I tried to cover those questions in my recent keynote at ETISS, and you can grab the slides here.
Particularly, the slide #18 presents the idealistic view of an OS that could be achieved through the use of hardware virtualization and trusted boot technologies. It might look very similar to many other pictures of virtualized systems one can see these days, but what makes it special is that all the dark gray boxes represent untrusted domains (so, their compromise is not security-critical, except for the potential of a denial-of-service).
No OS currently implements this architecture, even Qubes. We still have Storage and GUI subsystem in Dom0 (so they are both trusted), although we already know (we think) how to implement the untrusted storage domain (this is described in detail in the arch spec), and the main reason we don't have it now is that TXT market adoption is so poor, that very few people could make use of it.
The GUI subsystem is, however, a much bigger challenge. When we think about, it should really feel impossible to have an untrusted GUI subsystem, because the GUI subsystem really "sees" all the pixmaps that are to be displayed to the user, so also all the confidential emails, documents, etc. The GUI is different in nature than the networking subsystem, where we can use encrypted protocols to prevent the netvm from sniffing or meaningfully intercepting the application-generated traffic, or the storage subsystem, where we can use fs-encryption and trusted boot technologies to keep the storage domain off from reading or modifying the files used by apps in a meaningful ways. We cannot really encrypt the pixmaps (in the apps, or AppVMs), because for this to work we would need to have graphics cards that would be able to do the decryption and key exchange (note how this is different from the case of an untrusted storage domain, where there is no need for internal hardware encryption!), and the idea of putting, essentially an HTTPS webserver on your GPU is doubtful at best, because it would essentially move the target from the GUI domain to the GPU, and there is really no reason why lots-of-code in the GPU were any harder to attack than lots-of-code in the GUI domain...
So we came out recently with an idea of a Split I/O model that is also presented in my slides, where we separate the user input (keyboard, mouse), and keep it still in dom0 (trusted domain), from the output (GUI, audio), which is moved into an untrusted GUI domain. We obviously need to make sure that the GUI domain cannot "talk" to other domains, to make sure it cannot "leak out" the secrets that it "sees" while processing the various pixmaps. For this we need to have the hypervisor ensure that all the inter-domain shared pages mapped into the GUI domain are read-only for the GUI domain, and this would imply that we need the GUI protocol, exposed by the GUI domain to other AppVMs, to be unidirectional.

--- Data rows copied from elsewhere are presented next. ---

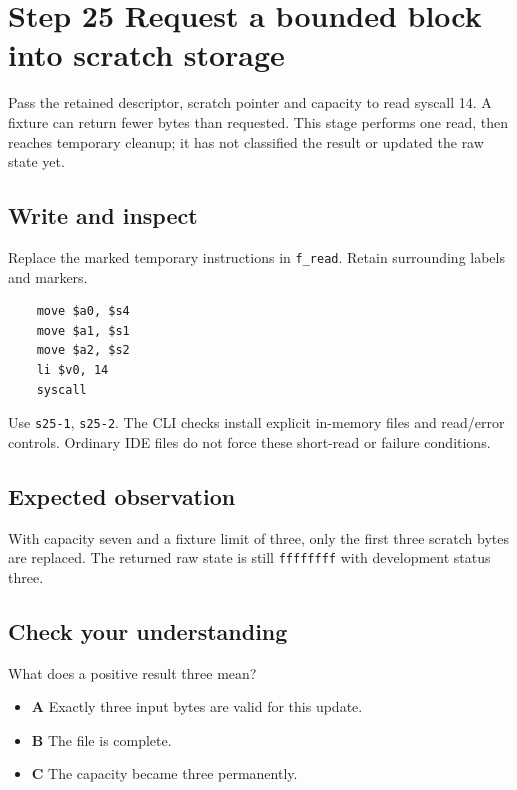 \section{Step 25 Request a bounded block into scratch storage}\label{crc-s25}

Pass the retained descriptor, scratch pointer and capacity to read syscall 14. A fixture can return fewer bytes than requested. This stage performs one read, then reaches temporary cleanup; it has not classified the result or updated the raw state yet.

\subsection{Write and inspect}
Replace the marked temporary instructions in \texttt{f\_read}. Retain surrounding labels and markers.

\begin{verbatim}
    move $a0, $s4
    move $a1, $s1
    move $a2, $s2
    li $v0, 14
    syscall
\end{verbatim}

Use \texttt{s25-1}, \texttt{s25-2}. The CLI checks install explicit in-memory files and read/error controls. Ordinary IDE files do not force these short-read or failure conditions.

\subsection{Expected observation}
With capacity seven and a fixture limit of three, only the first three scratch bytes are replaced. The returned raw state is still \texttt{ffffffff} with development status three.

\subsection{Check your understanding}
What does a positive result three mean?

\begin{itemize}
\item \textbf{A} Exactly three input bytes are valid for this update.
\item \textbf{B} The file is complete.
\item \textbf{C} The capacity became three permanently.
\end{itemize}
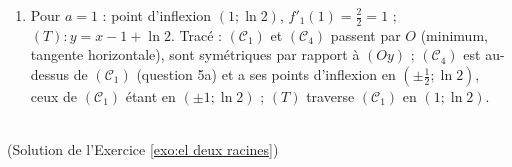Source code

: \begin{corrige}
\begin{sol}
\begin{enumerate}
\begin{enumerate}
      \item $u'(t) = \frac{1}{1+t} - 1 = \frac{-t}{1+t} \leq 0$ sur $[0;+\infty[$ : $u$ est d\'ecroissante et $u(0) = 0$, donc $u(t) \leq 0$,
            c'est-\`a-dire $\ln(1+t) \leq t$ pour $t \geq 0$. Avec $t = ax^2 \geq 0$ : $f_a(x) \leq a x^2$.
      \end{enumerate}
\item Pour $a = 1$ : point d'inflexion $(1 ; \ln 2)$, $f'_1(1) = \frac{2}{2} = 1$ ; $(T) : y = x - 1 + \ln 2$.
      Trac\'e : $(\mathscr{C}_1)$ et $(\mathscr{C}_4)$ passent par $O$ (minimum, tangente horizontale), sont sym\'etriques par rapport \`a $(Oy)$ ;
      $(\mathscr{C}_4)$ est au-dessus de $(\mathscr{C}_1)$ (question 5a) et a ses points d'inflexion en $\left(\pm\frac{1}{2} ; \ln 2\right)$,
      ceux de $(\mathscr{C}_1)$ \'etant en $(\pm 1 ; \ln 2)$ ; $(T)$ traverse $(\mathscr{C}_1)$ en $(1 ; \ln 2)$.
\end{enumerate}
\end{sol}

\begin{sol} ~ \\
(Solution de l'Exercice \ref{exo:el deux racines})


\end{sol}
\end{corrige}
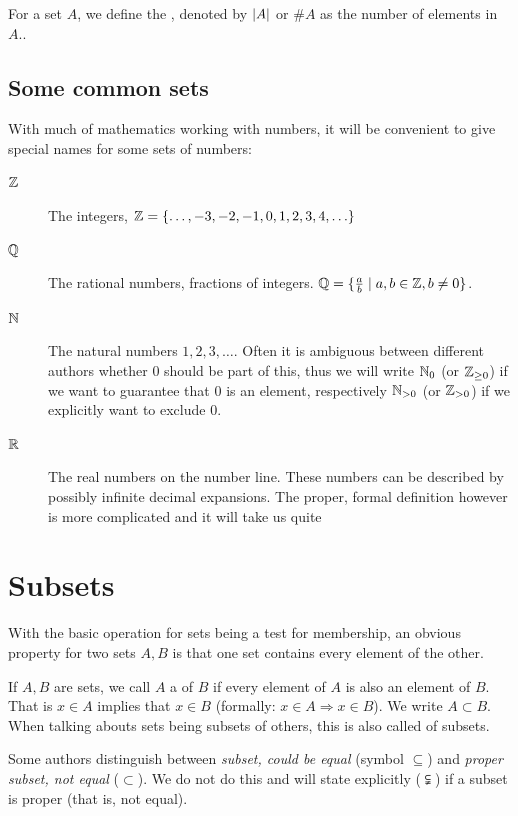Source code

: For a set $A$, we define the , denoted by $\left|A\right|$ or
$\# A$ as the number of elements in $A$..

\subsection{Some common sets}

With much of mathematics working with numbers, it will be convenient to give
special names for some sets of numbers:
\begin{description}
\item[${\mathbb Z}$] The integers, ${\mathbb Z}=\{\ldots,-3,-2,-1,0,1,2,3,4,\ldots\}$
\item[${\mathbb Q}$] The rational numbers, fractions of integers.
${\mathbb Q}=\{\frac{a}{b}\mid a,b\in{\mathbb Z}, b\not=0\}$.
\item[${\mathbb N}$] The natural numbers $1,2,3,\ldots$. Often it is ambiguous
between different authors whether $0$ should be part of this, thus we will
write ${\mathbb N}_0$ (or ${\mathbb Z}_{\ge 0}$) if we want to guarantee that $0$ is an
element, respectively ${\mathbb N}_{>0}$ (or ${\mathbb Z}_{>0}$) if we explicitly want to
exclude $0$.
\item[${\mathbb R}$] The real numbers on the number line. These numbers can be
described by possibly infinite decimal expansions. The proper, formal
definition however is more complicated and it will take us quite 
\end{description}


\section{Subsets}
\label{secsubsets}

With the basic operation for sets being a test for membership, an obvious
property for two sets $A,B$ is that one set contains every element of the
other.

\begin{defn}
If $A,B$ are sets, we call $A$ a  of $B$ if every element of
$A$ is also an element of $B$. That is $x\in A$ implies that $x\in B$
(formally: $x\in A\Rightarrow x\in B$). We write $A\subset B$.
When talking abouts sets being subsets of others, this is also called
 of subsets.
\end{defn}
\begin{note}
Some authors distinguish between {\em subset, could be equal} (symbol
$\subseteq$) and {\em proper subset, not equal} ($\subset$). We do not do
this and will state explicitly ($\subsetneqq$) if a subset is 
proper (that is, not equal).
\end{note}

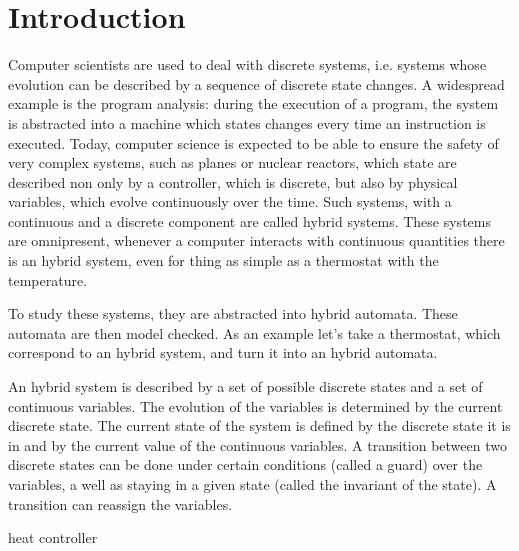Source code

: \section{Introduction}
Computer scientists are used to deal with discrete systems, i.e. systems whose evolution can be described by a sequence of discrete state changes. A widespread example is the program analysis: during the execution of a program, the system is abstracted into a machine which states changes every time an instruction is executed.
Today, computer science is expected to be able to ensure the safety of very complex systems, such as planes or nuclear reactors, which state are described non only by a controller, which is discrete, but also by physical variables, which evolve continuously over the time. Such systems, with a continuous and a discrete component are called hybrid systems. These systems are omnipresent, whenever a computer interacts with continuous quantities there is an hybrid system, even for thing as simple as a thermostat with the temperature.


To study these systems, they are abstracted into hybrid automata. These automata are then model checked. As an example let's take a thermostat, which correspond to an hybrid system, and turn it into an hybrid automata.

An hybrid system is described by a set of possible discrete states and a set of continuous variables. The evolution of the variables is determined by the current discrete state. The current state of the system is defined by the discrete state it is in and by the current value of the continuous variables. A transition between two discrete states can be done under certain conditions (called a guard) over the variables, a well as staying in a given state (called the invariant of the state). A transition can reassign the variables.  

\begin{example} heat controller
\end{example}

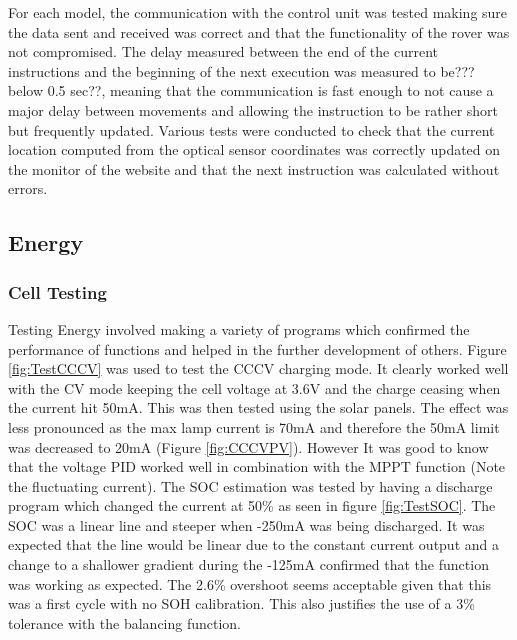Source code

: \documentclass[10pt,twoside]{article}
\begin{document}
For each model, the communication with the control unit was tested making sure the data sent and received was correct and that the functionality of the rover was not compromised. The delay measured between the end of the current instructions and the beginning of the next execution was measured to be??? below 0.5 sec??, meaning that the communication is fast enough to not cause a major delay between movements and allowing the instruction to be rather short but frequently updated. Various tests were conducted to check that the current location computed from the optical sensor coordinates was correctly updated on the monitor of the website and that the next instruction was calculated without errors.
\newpage

\subsection{Energy}

\subsubsection{Cell Testing}

Testing Energy involved making a variety of programs which confirmed the performance of functions and helped in the further development of others. Figure \ref{fig:TestCCCV} was used to test the CCCV charging mode. It clearly worked well with the CV mode keeping the cell voltage at 3.6V and the charge ceasing when the current hit 50mA. This was then tested using the solar panels. The effect was less pronounced as the max lamp current is 70mA and therefore the 50mA limit was decreased to 20mA (Figure \ref{fig:CCCVPV}). However It was good to know that the voltage PID worked well in combination with the MPPT function (Note the fluctuating current). The SOC estimation was tested by having a discharge program which changed the current at 50\% as seen in figure \ref{fig:TestSOC}. The SOC was a linear line and steeper when -250mA was being discharged. It was expected that the line would be linear due to the constant current output and a change to a shallower gradient during the -125mA confirmed that the function was working as expected. The 2.6\% overshoot seems acceptable given that this was a first cycle with no SOH calibration. This also justifies the use of a 3\% tolerance with the balancing function.  
\end{document}
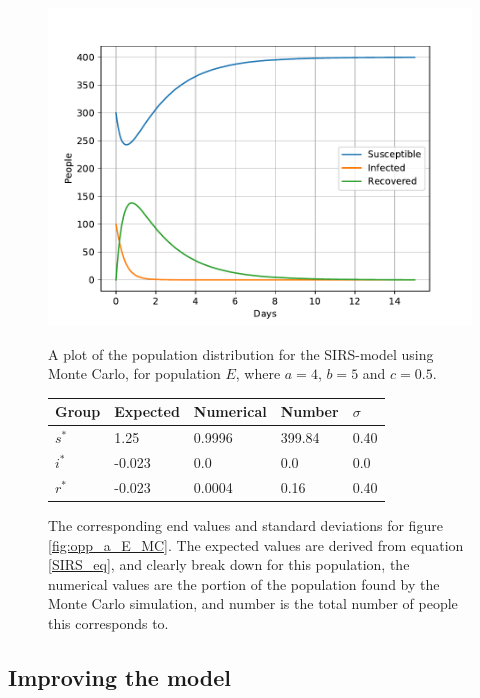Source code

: \documentclass[a4paper]{article}
\let\Oldsubsection\subsection
\renewcommand{\subsection}{\FloatBarrier\Oldsubsection}
\begin{document}
	\begin{figure}[!htb]
		\centering
		\begin{minipage}{0.49\textwidth}
			\centering
			\includegraphics[scale=0.6]{../plots/opp_a_E_MC.pdf}
			\caption{A plot of the population distribution for the SIRS-model using Monte Carlo, for population $E$, where $a=4$, $b=5$ and $c=0.5$. }\label{fig:opp_a_E_MC}
		\end{minipage}
		\begin{minipage}{0.49\textwidth}
			\centering
			\captionsetup{type=table} %
			\begin{tabular}{|l|l|l|l|l|}
				\hline
				Group & Expected & Numerical   & Number  & $\sigma$\\ \hline
				$s^*$ & 1.25 & 0.9996 & 399.84 & 0.40\\ \hline
				$i^*$ & -0.023 & 0.0 & 0.0 & 0.0\\ \hline
				$r^*$ & -0.023 & 0.0004 & 0.16 & 0.40\\ \hline
			\end{tabular}
			\caption{The corresponding end values and standard deviations for figure \ref{fig:opp_a_E_MC}. The expected values are derived from equation \ref{SIRS_eq}, and clearly break down for this population, the numerical values are the portion of the population found by the Monte Carlo simulation, and number is the total number of people this corresponds to.}\label{tab:opp_a_E_mc}
		\end{minipage}
	\end{figure}
	
	
	\subsection{Improving the model}
	
\end{document}
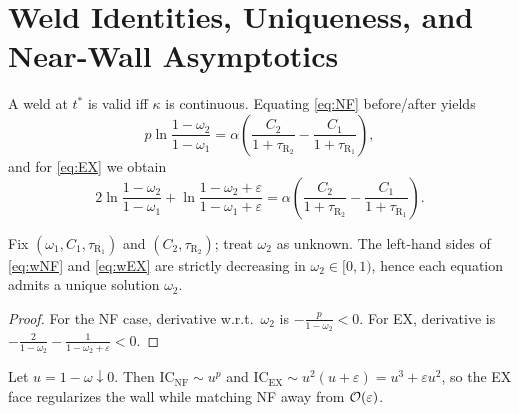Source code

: \documentclass[onecolumn,amsmath,amssymb,aps]{revtex4-2}
\newcommand{\eps}{\varepsilon}
\newcommand{\kappaL}{\kappa}
\newcommand{\IC}{\mathrm{IC}}
\newcommand{\TauR}{\tau_\mathrm{R}}
\newcommand{\om}{\omega}
\newcommand{\Curv}{C}
\newcommand{\alp}{\alpha}
\begin{document}
\section{Weld Identities, Uniqueness, and Near-Wall Asymptotics}\label{sec:welds}
\begin{theorem}\label{thm:weld}
A weld at $t^\ast$ is valid iff $\kappaL$ is continuous. Equating \eqref{eq:NF} before/after yields
\begin{equation}\label{eq:wNF}
p\ln\frac{1-\om_2}{1-\om_1}=\alp\!\left(\frac{\Curv_2}{1+\TauR_2}-\frac{\Curv_1}{1+\TauR_1}\right),
\end{equation}
and for \eqref{eq:EX} we obtain
\begin{equation}\label{eq:wEX}
2\ln\frac{1-\om_2}{1-\om_1}+\ln\frac{1-\om_2+\eps}{1-\om_1+\eps}
=\alp\!\left(\frac{\Curv_2}{1+\TauR_2}-\frac{\Curv_1}{1+\TauR_1}\right).
\end{equation}
\end{theorem}
\begin{proposition}\label{prop:mono}
Fix $(\om_1,\Curv_1,\TauR_1)$ and $(\Curv_2,\TauR_2)$; treat $\om_2$ as unknown. The left-hand sides of \eqref{eq:wNF} and \eqref{eq:wEX} are strictly decreasing in $\om_2\in[0,1)$, hence each equation admits a unique solution $\om_2$.
\end{proposition}
\begin{proof}
For the NF case, derivative w.r.t.\ $\om_2$ is $-\frac{p}{1-\om_2}<0$. For EX, derivative is $-\frac{2}{1-\om_2}-\frac{1}{1-\om_2+\eps}<0$.
\end{proof}

\begin{lemma}\label{lem:wall}
Let $u=1-\om\downarrow 0$. Then
$\IC_{\mathrm{NF}}\sim u^{p}$ and
$\IC_{\mathrm{EX}}\sim u^{2}(u+\eps)=u^{3}+\eps u^{2}$, so the EX face regularizes the wall while matching NF away from $\order{\eps}$.
\end{lemma}
\end{document}
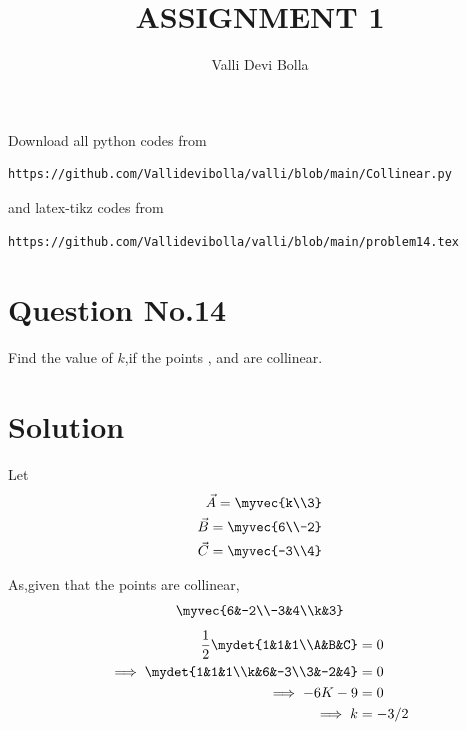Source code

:\documentclass[journal,12pt,twocolumn]{IEEEtran}
\begin{document}
\def\rightbox#1{\makebox[0in][r]{#1}}
\def\centbox#1{\makebox[0in]{#1}}
\def\topbox#1{\raisebox{-\baselineskip}[0in][0in]{#1}}
\def\midbox#1{\raisebox{-0.5\baselineskip}[0in][0in]{#1}}
\vspace{3cm}
\title{ASSIGNMENT 1}
\author{Valli Devi Bolla}
\maketitle
\newpage
\bigskip
\renewcommand{\thefigure}{\theenumi}
\renewcommand{\thetable}{\theenumi}
Download all python codes from
\begin{lstlisting}
https://github.com/Vallidevibolla/valli/blob/main/Collinear.py
\end{lstlisting}
%
and latex-tikz codes from
%
\begin{lstlisting}
https://github.com/Vallidevibolla/valli/blob/main/problem14.tex
\end{lstlisting}
%
\section{Question No.14}
Find the value of $k$,if the points , 
 and  are collinear.
\section{Solution}
Let
\begin{align}
\vec{A}=\myvec{k\\3} \\
\vec{B}=\myvec{6\\-2}\\
\vec{C}=\myvec{-3\\4}
\end{align}
 
As,given that the points are collinear,
\begin{align}
\myvec{6&-2\\-3&4\\k&3}
\end{align}
\begin{align}
\frac{1}{2}\mydet{1&1&1\\A&B&C}&=0\\
\implies\mydet{1&1&1\\k&6&-3\\3&-2&4}&=0\\
\implies -6K-9&=0\\
\implies {k}&={-3/2}
\end{align}
\end{document}
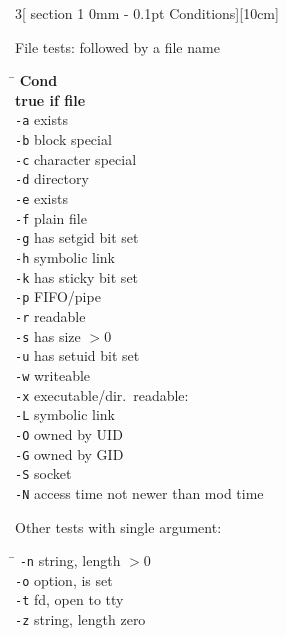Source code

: \documentclass{article}
\makeatletter
\renewcommand{\section}{\@startsection
  {section}%
  {1}%
  {0mm}%
  {-\baselineskip}%
  {0.1pt}%
  {\normalfont\normalsize\scshape}} %
\newcommand\B[1]{\textbf{#1}}
\newcommand\T[1]{\texttt{#1}}
\makeatother
\begin{document}
\begin{multicols}{3}[\section{Conditions}][10cm]

File tests: followed by a file name
\begin{tabbing}
\hskip 20pt \= \kill
\B{Cond} \\
                \> \B{true if file} \\
\T{-a}          \> exists \\
\T{-b}          \> block special \\
\T{-c}          \> character special \\
\T{-d}          \> directory \\
\T{-e}          \> exists \\
\T{-f}          \> plain file \\
\T{-g}          \> has setgid bit set \\
\T{-h}          \> symbolic link \\
\T{-k}          \> has sticky bit set \\
\T{-p}          \> FIFO/pipe \\
\T{-r}          \> readable \\
\T{-s}          \> has size $>0$ \\
\T{-u}          \> has setuid bit set \\
\T{-w}          \> writeable \\
\T{-x}          \> executable/dir.\ readable: \\
\T{-L}          \> symbolic link \\
\T{-O}          \> owned by UID \\
\T{-G}          \> owned by GID \\
\T{-S}          \> socket \\
\T{-N}          \> access time not newer than mod time \\
\end{tabbing}

Other tests with single argument:
\begin{tabbing}
\hskip 20pt \= \kill
\T{-n}          \> string, length $>0$ \\
\T{-o}          \> option, is set \\
\T{-t}          \> fd, open to tty \\
\T{-z}          \> string, length zero \\
\end{tabbing}


\end{multicols}
\end{document}
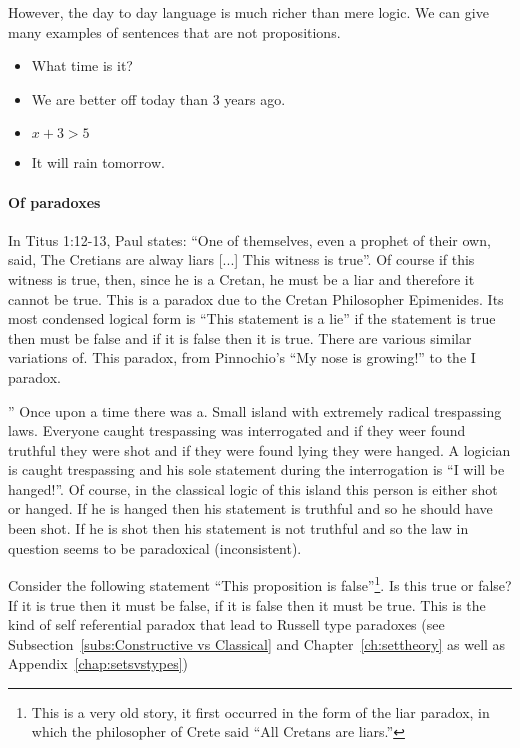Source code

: However, the day to day language is much richer than mere logic. We can give  many examples of sentences that are not propositions. 

\begin{itemize}

\item What time is it?
\item  We are better off today than 3 years ago.
\item $x+3>5$
\item It will rain tomorrow.

\end{itemize}

\paragraph{\bf Of paradoxes }
In Titus 1:12-13, Paul states:
``One of themselves, even a prophet of their own, said, The Cretians are alway liars [...] This witness is true''. Of course if this witness is true, then, since he is a Cretan, he must be a liar and therefore it cannot be true. This is a paradox due to the Cretan Philosopher  Epimenides. Its most condensed logical form is ``This statement is a lie'' if the statement is true then must be false and if it is false then it is true. There are various similar variations of. This paradox, from Pinnochio's ``My nose is growing!'' to the I paradox.

'' Once upon a time there was a. Small island with extremely radical trespassing laws. Everyone caught trespassing was interrogated and if they weer found truthful they were shot and if they were found lying they were hanged. A logician is caught trespassing and his sole statement during  the interrogation is ``I will be hanged!''. Of course, in the classical logic of this island this person is either shot or hanged. If he is hanged then his statement is truthful and so he should have been shot. If he is shot then his statement is not truthful and so  the law in question seems to be paradoxical (inconsistent).




Consider the following statement ``This proposition is false''\footnote{This is a very old story, it first occurred in the form of the liar paradox, in which the philosopher of Crete said ``All Cretans are liars.''}. Is this true or false? If it is true then it must be false, if it is false then it must be true. This is the kind of self referential paradox that lead to Russell type paradoxes (see Subsection~\ref{subs:Constructive vs Classical} and 
 Chapter~\ref{ch:settheory} as well as Appendix~\ref{chap:setsvstypes})


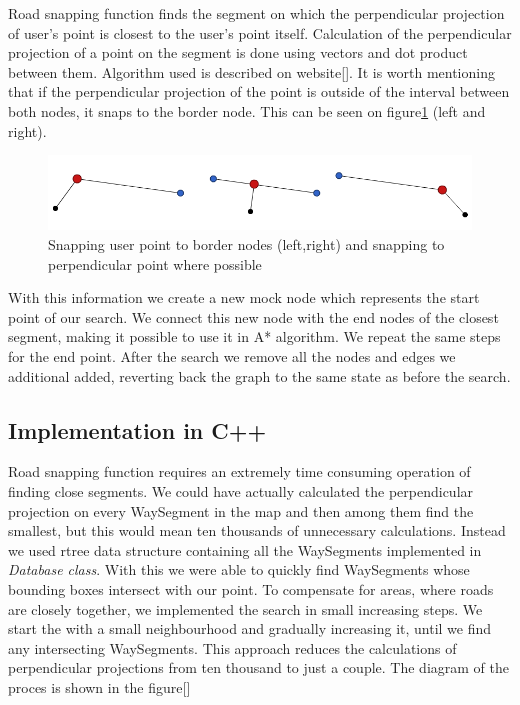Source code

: \documentclass[reqno,openany,12pt]{amsbook}
\theoremstyle{definition}
\theoremstyle{remark}
\begin{document}
Road snapping function finds the segment on which the perpendicular projection of user's point is closest to the user's point itself. Calculation of the perpendicular projection of a point on the segment is done using vectors and dot product between them. Algorithm used is described on website[]. It is worth mentioning that if the perpendicular projection of the point is outside of the interval between both nodes, it snaps to the border node. This can be seen on figure\ref{fig:db_snap} (left and right).

 \begin{figure}[h]
 \centering
 \includegraphics[width=0.8\linewidth]{../photos/snap_points.png}
 \caption{Snapping user point to border nodes (left,right) and snapping to perpendicular point where possible}
 \label{fig:db_snap}
 \end{figure}

 With this information we create a new mock node which represents the start point of our search. We connect this new node with the end nodes of the closest segment, making it possible to use it in A* algorithm. We repeat the same steps for the end point. After the search we remove all the nodes and edges we additional added, reverting back the graph to the same state as before the search.

  \subsection{Implementation in C++}
Road snapping function requires an extremely time consuming operation of finding close segments. We could have actually calculated the perpendicular projection on every WaySegment in the map and then among them find the smallest, but this would mean ten thousands of unnecessary calculations. Instead we used rtree data structure containing all the WaySegments implemented in \textit{Database class}. With this we were able to quickly find WaySegments whose bounding boxes intersect with our point. To compensate for areas, where roads are closely together, we implemented the search in small increasing steps. We start the with a small neighbourhood and gradually increasing it, until we find any intersecting WaySegments. This approach reduces the calculations of perpendicular projections from ten thousand to just a couple. The diagram of the proces is shown in the figure[]
\end{document}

There are more challenges though, e.g. how to keep the bandwith of timing covert channels, such as those through the CPU caches, between the GUI domain and other AppVMs on a reasonably low level (please note the distinction between a covert channel, which require cooperation of two domains, and a side-channel, which requires just one domain to be malicious - the latter are much more of a theoretical problem, and are of a concern only in some very high security military systems, while the former are easy to implement in practice usually, and present a practical problem in this very scenario).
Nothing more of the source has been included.